I am in no way a stupid person. I was very precocious as a child, and as a child I developed – through my own motivation – extensive knowledge of subjects such as geography, biology and astrophysics. I have an education in economics and psychology from a major American university, that I got at age 18. I also have extensive experience in computer industry. I can do logic well enough. However what I have found is that many people who claim to have logical worldview have adopted logic as a worldview rather than as a method; and that is a wrong conception of logic. Logic is about reasoning and evidence. When an experience contradicts one's worldview, the logical thing is not to deny the experience – as many who have this worldview are prone to doing – but to correct the worldview.

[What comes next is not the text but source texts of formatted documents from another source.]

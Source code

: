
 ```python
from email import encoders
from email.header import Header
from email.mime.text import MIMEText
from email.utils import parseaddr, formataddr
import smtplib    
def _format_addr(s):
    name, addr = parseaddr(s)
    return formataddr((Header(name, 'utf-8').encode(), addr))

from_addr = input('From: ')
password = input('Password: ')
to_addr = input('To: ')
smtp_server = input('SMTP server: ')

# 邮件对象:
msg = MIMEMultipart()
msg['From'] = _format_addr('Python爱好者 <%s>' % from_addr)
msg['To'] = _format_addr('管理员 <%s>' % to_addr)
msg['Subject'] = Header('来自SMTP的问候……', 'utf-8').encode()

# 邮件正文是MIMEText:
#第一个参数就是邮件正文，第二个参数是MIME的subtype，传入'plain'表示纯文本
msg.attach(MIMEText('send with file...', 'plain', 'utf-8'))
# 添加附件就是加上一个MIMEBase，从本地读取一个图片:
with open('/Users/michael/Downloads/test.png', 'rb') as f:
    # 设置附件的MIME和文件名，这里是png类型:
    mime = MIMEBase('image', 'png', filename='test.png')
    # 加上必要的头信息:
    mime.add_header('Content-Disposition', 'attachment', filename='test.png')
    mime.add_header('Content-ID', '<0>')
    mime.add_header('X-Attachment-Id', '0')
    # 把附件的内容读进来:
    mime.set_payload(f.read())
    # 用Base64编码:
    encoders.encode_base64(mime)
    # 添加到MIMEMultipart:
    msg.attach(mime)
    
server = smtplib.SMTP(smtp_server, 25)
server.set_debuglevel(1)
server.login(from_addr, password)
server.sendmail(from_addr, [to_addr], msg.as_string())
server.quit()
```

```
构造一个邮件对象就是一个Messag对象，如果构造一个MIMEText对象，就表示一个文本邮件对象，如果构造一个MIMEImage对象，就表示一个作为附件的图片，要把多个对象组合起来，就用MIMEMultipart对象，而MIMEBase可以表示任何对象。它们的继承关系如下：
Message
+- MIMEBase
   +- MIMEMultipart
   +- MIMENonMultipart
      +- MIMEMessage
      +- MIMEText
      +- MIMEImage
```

It is frequently thought by people who have this worldview that religious people are bigots. While some are just that, there are any number of others who have a very good reason for what they believe. I started out as a militant atheist. But I have had any number of experiences with less than a billionth chance of happening, whose only explanations are spiritual; and I am I no way the only one.

I will share some of these experiences here.

In 1995, I had a passionate relationship with a woman named Michelle, who had finished Harvard in three years and who was a poet. In 2000 I wanted to have it recapitulated. What happened was that I started corresponding with a woman named Michele, who had finished Caltech in 3 years, who was a poet, and who in 1995 had had a passionate relationship with a man from Bulgaria whose last name was similar to my middle name.

One day my girlfriend woke up in the middle of the night complaining that her ex-husband was talking to her in spirit. In the morning she decided to test this, so she said in her head, “OK Todd, if you have been talking to me in spirit then call me.” 30 seconds later Todd calls her and tells her that he has been talking to her in spirit.

One day, in a meditation, I saw an outpouring of sorrow in Argentina. Shortly thereafter I picked up a paper and found out that there was an outpouring of sorrow in Argentina because someone had died.

I used to see “master numbers” on the clock – numbers such as 2:22 or 5:55. One day I set up an experiment. I set four different clocks to four different times, and I recorded every time that I looked at the clock. One in ten of what I got were “master numbers” when by chance it would be one in sixty.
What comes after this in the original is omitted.